Enhanced Amplified Spontaneous Emission in Perovskites using a Flexible Cholesteric Liquid Crystal Reflector

Nano letters American Chemical Society 15:8 (2015) 4935-4941

Authors:

Samuel D Stranks, Simon M Wood, Konrad Wojciechowski, Felix Deschler, Michael Saliba, Hitesh Khandelwal, Jay B Patel, Steve J Elston, Laura Herz, Michael Johnston, Albertus PHJ Schenning, Michael G Debije, Moritz Riede, Stephen M Morris, Henry J Snaith

Abstract:

Organic-inorganic perovskites are highly promising solar cell materials with laboratory-based power conversion efficiencies already matching those of established thin film technologies. Their exceptional photovoltaic performance is in part attributed to the presence of efficient radiative recombination pathways, thereby opening up the possibility of efficient light-emitting devices. Here, we demonstrate optically pumped amplified spontaneous emission (ASE) at 780 nm from a 50 nm-thick film of CH3NH3PbI3 perovskite that is sandwiched within a cavity composed of a thin-film (∼7 μm) cholesteric liquid crystal (CLC) reflector and a metal back-reflector.
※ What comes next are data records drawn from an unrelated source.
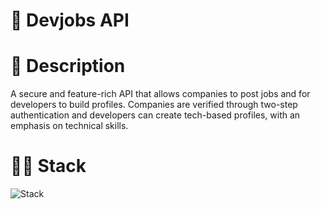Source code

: # 📲 Devjobs API

# 📃 Description

A secure and feature-rich API that allows companies to post jobs and for developers to build profiles. Companies are verified through two-step authentication and developers can create tech-based profiles, with an emphasis on technical skills.

# 👨‍💻 Stack
![Stack](https://skillicons.dev/icons?i=ts,nodejs,nest,postgres,prisma,postman)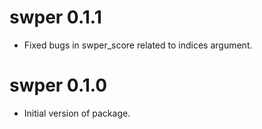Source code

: # swper 0.1.1

* Fixed bugs in swper_score related to indices argument.

# swper 0.1.0

* Initial version of package.
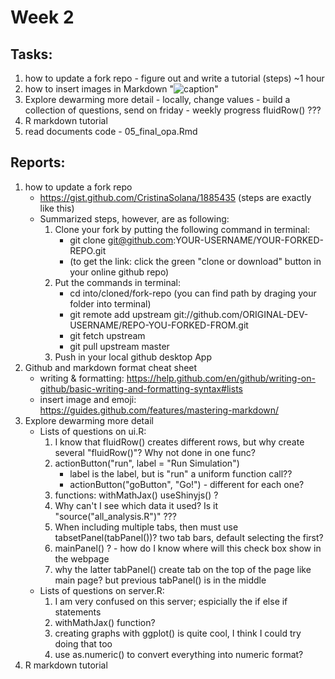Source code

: # Week 2 

## Tasks:
1. how to update a fork repo - figure out and write a tutorial (steps) ~1 hour
2. how to insert images in Markdown "![caption]()"
3. Explore dewarming more detail - locally, change values - build a collection of questions, send on friday - weekly progress    fluidRow() ???
4. R markdown tutorial
5. read documents code - 05_final_opa.Rmd


## Reports:
1. how to update a fork repo
   - https://gist.github.com/CristinaSolana/1885435 (steps are exactly like this)
   - Summarized steps, however, are as following:
     1. Clone your fork by putting the following command in terminal: 
        - git clone git@github.com:YOUR-USERNAME/YOUR-FORKED-REPO.git
        - (to get the link: click the green "clone or download" button in your online github repo)
     2. Put the commands in terminal: 
        - cd into/cloned/fork-repo (you can find path by draging your folder into terminal)
        - git remote add upstream git://github.com/ORIGINAL-DEV-USERNAME/REPO-YOU-FORKED-FROM.git
        - git fetch upstream
        - git pull upstream master
     3. Push in your local github desktop App
2. Github and markdown format cheat sheet
   - writing & formatting: https://help.github.com/en/github/writing-on-github/basic-writing-and-formatting-syntax#lists
   - insert image and emoji: https://guides.github.com/features/mastering-markdown/
3. Explore dewarming more detail
   - Lists of questions on ui.R:
     1. I know that fluidRow() creates different rows, but why create several "fluidRow()"? Why not done in one func?
     2. actionButton("run", label = "Run Simulation")
        - label is the label, but is "run" a uniform function call?? 
        - actionButton("goButton", "Go!") - different for each one?
     3. functions: withMathJax() useShinyjs() ?
     4. Why can't I see which data it used? Is it "source("all_analysis.R")" ???
     5. When including multiple tabs, then must use tabsetPanel(tabPanel())? two tab bars, default selecting the first?
     6. mainPanel() ? - how do I know where will this check box show in the webpage
     7. why the latter tabPanel() create tab on the top of the page like main page? but previous tabPanel() is in the middle
   - Lists of questions on server.R:
     1. I am very confused on this server; espicially the if else if statements
     2. withMathJax() function?
     3. creating graphs with ggplot() is quite cool, I think I could try doing that too
     4. use as.numeric() to convert everything into numeric format?
4. R markdown tutorial
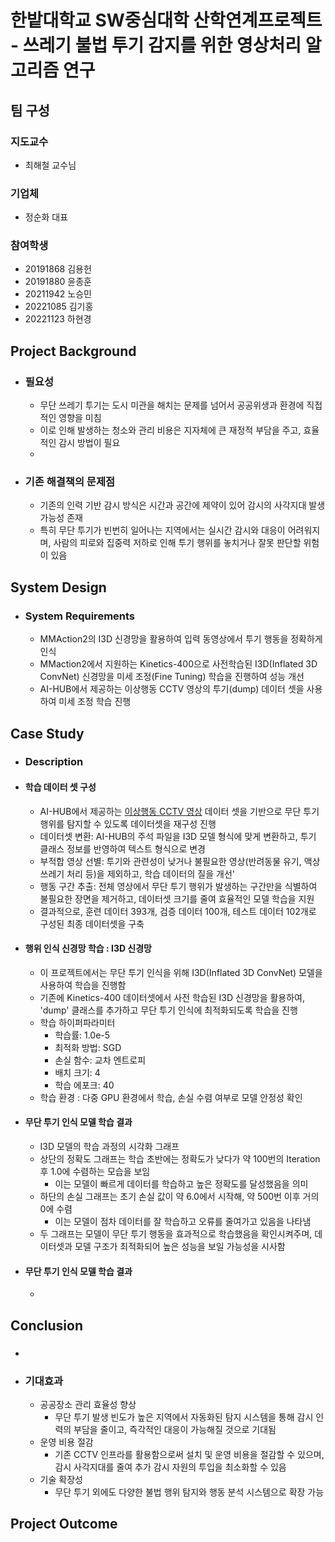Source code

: # 한밭대학교 SW중심대학 산학연계프로젝트 - 쓰레기 불법 투기 감지를 위한 영상처리 알고리즘 연구

## **팀 구성**
### 지도교수
 - 최해철 교수님

### 기업체 
 - 정순화 대표

### 참여학생
 - 20191868 김용헌
 - 20191880 윤종훈
 - 20211942 노승민
 - 20221085 김기홍
 - 20221123 하현경

## Project Background
- ### 필요성
  - 무단 쓰레기 투기는 도시 미관을 해치는 문제를 넘어서 공공위생과 환경에 직접적인 영향을 미침
  - 이로 인해 발생하는 청소와 관리 비용은 지자체에 큰 재정적 부담을 주고, 효율적인 감시 방법이 필요
  - 
- ### 기존 해결책의 문제점
  - 기존의 인력 기반 감시 방식은 시간과 공간에 제약이 있어 감시의 사각지대 발생 가능성 존재
  - 특히 무단 투기가 빈번히 일어나는 지역에서는 실시간 감시와 대응이 어려워지며, 사람의 피로와 집중력 저하로 인해 투기 행위를 놓치거나 잘못 판단할 위험이 있음
  
## System Design
  - ### System Requirements
    - MMAction2의 I3D 신경망을 활용하여 입력 동영상에서 투기 행동을 정확하게 인식
    - MMaction2에서 지원하는 Kinetics-400으로 사전학습된 I3D(Inflated 3D ConvNet) 신경망을 미세 조정(Fine Tuning) 학습을 진행하여 성능 개선
    - AI-HUB에서 제공하는 이상행동 CCTV 영상의 투기(dump) 데이터 셋을 사용하여 미세 조정 학습 진행
    
## Case Study
  - ### Description
  - #### 학습 데이터 셋 구성
     - AI-HUB에서 제공하는 [이상행동 CCTV 영상](https://aihub.or.kr/aihubdata/data/view.do?currMenu=&topMenu=&aihubDataSe=data&dataSetSn=171) 데이터 셋을 기반으로 무단 투기 행위를 탐지할 수 있도록 데이터셋을 재구성 진행
     - 데이터셋 변환: AI-HUB의 주석 파일을 I3D 모델 형식에 맞게 변환하고, 투기 클래스 정보를 반영하여 텍스트 형식으로 변경
     - 부적합 영상 선별: 투기와 관련성이 낮거나 불필요한 영상(반려동물 유기, 액상 쓰레기 처리 등)을 제외하고, 학습 데이터의 질을 개선'
     - 행동 구간 추출: 전체 영상에서 무단 투기 행위가 발생하는 구간만을 식별하여 불필요한 장면을 제거하고, 데이터셋 크기를 줄여 효율적인 모델 학습을 지원
     - 결과적으로, 훈련 데이터 393개, 검증 데이터 100개, 테스트 데이터 102개로 구성된 최종 데이터셋을 구축
      
  - #### 행위 인식 신경망 학습 : I3D 신경망
    - 이 프로젝트에서는 무단 투기 인식을 위해 I3D(Inflated 3D ConvNet) 모델을 사용하여 학습을 진행함
    - 기존에 Kinetics-400 데이터셋에서 사전 학습된 I3D 신경망을 활용하여, 'dump' 클래스를 추가하고 무단 투기 인식에 최적화되도록 학습을 진행
    - 학습 하이퍼파라미터
      - 학습률: 1.0e-5
      - 최적화 방법: SGD
      - 손실 함수: 교차 엔트로피
      - 배치 크기: 4
      - 학습 에포크: 40
    - 학습 환경 : 다중 GPU 환경에서 학습, 손실 수렴 여부로 모델 안정성 확인
   
  - #### 무단 투기 인식 모델 학습 결과


      - I3D 모델의 학습 과정의 시각화 그래프
      - 상단의 정확도 그래프는 학습 초반에는 정확도가 낮다가 약 100번의 Iteration 후 1.0에 수렴하는 모습을 보임
        - 이는 모델이 빠르게 데이터를 학습하고 높은 정확도를 달성했음을 의미
      - 하단의 손실 그래프는 초기 손실 값이 약 6.0에서 시작해, 약 500번 이후 거의 0에 수렴
        - 이는 모델이 점차 데이터를 잘 학습하고 오류를 줄여가고 있음을 나타냄
      - 두 그래프는 모델이 무단 투기 행동을 효과적으로 학습했음을 확인시켜주며, 데이터셋과 모델 구조가 최적화되어 높은 성능을 보일 가능성을 시사함
       
  - #### 무단 투기 인식 모델 학습 결과

     - 
  
## Conclusion
  - ### 
  - ### 기대효과
    - 공공장소 관리 효율성 향상
      - 무단 투기 발생 빈도가 높은 지역에서 자동화된 탐지 시스템을 통해 감시 인력의 부담을 줄이고, 즉각적인 대응이 가능해질 것으로 기대됨
    - 운영 비용 절감
      - 기존 CCTV 인프라를 활용함으로써 설치 및 운영 비용을 절감할 수 있으며, 감시 사각지대를 줄여 추가 감시 자원의 투입을 최소화할 수 있음
    - 기술 확장성
      - 무단 투기 외에도 다양한 불법 행위 탐지와 행동 분석 시스템으로 확장 가능 
  
## Project Outcome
The threshold fluence for ASE in the perovskite film is reduced by at least two orders of magnitude in the presence of the CLC reflector, which results in a factor of two reduction in threshold fluence compared to previous reports. We consider this to be due to improved coupling of the oblique and out-of-plane modes that are reflected into the bulk in addition to any contributions from cavity modes. Furthermore, we also demonstrate enhanced ASE on flexible reflectors and discuss how improvements in the quality factor and reflectivity of the CLC layers could lead to single-mode lasing using CLC reflectors. Our work opens up the possibility of fabricating widely wavelength-tunable "mirror-less" single-mode lasers on flexible substrates, which could find use in applications such as flexible displays and friend or foe identification.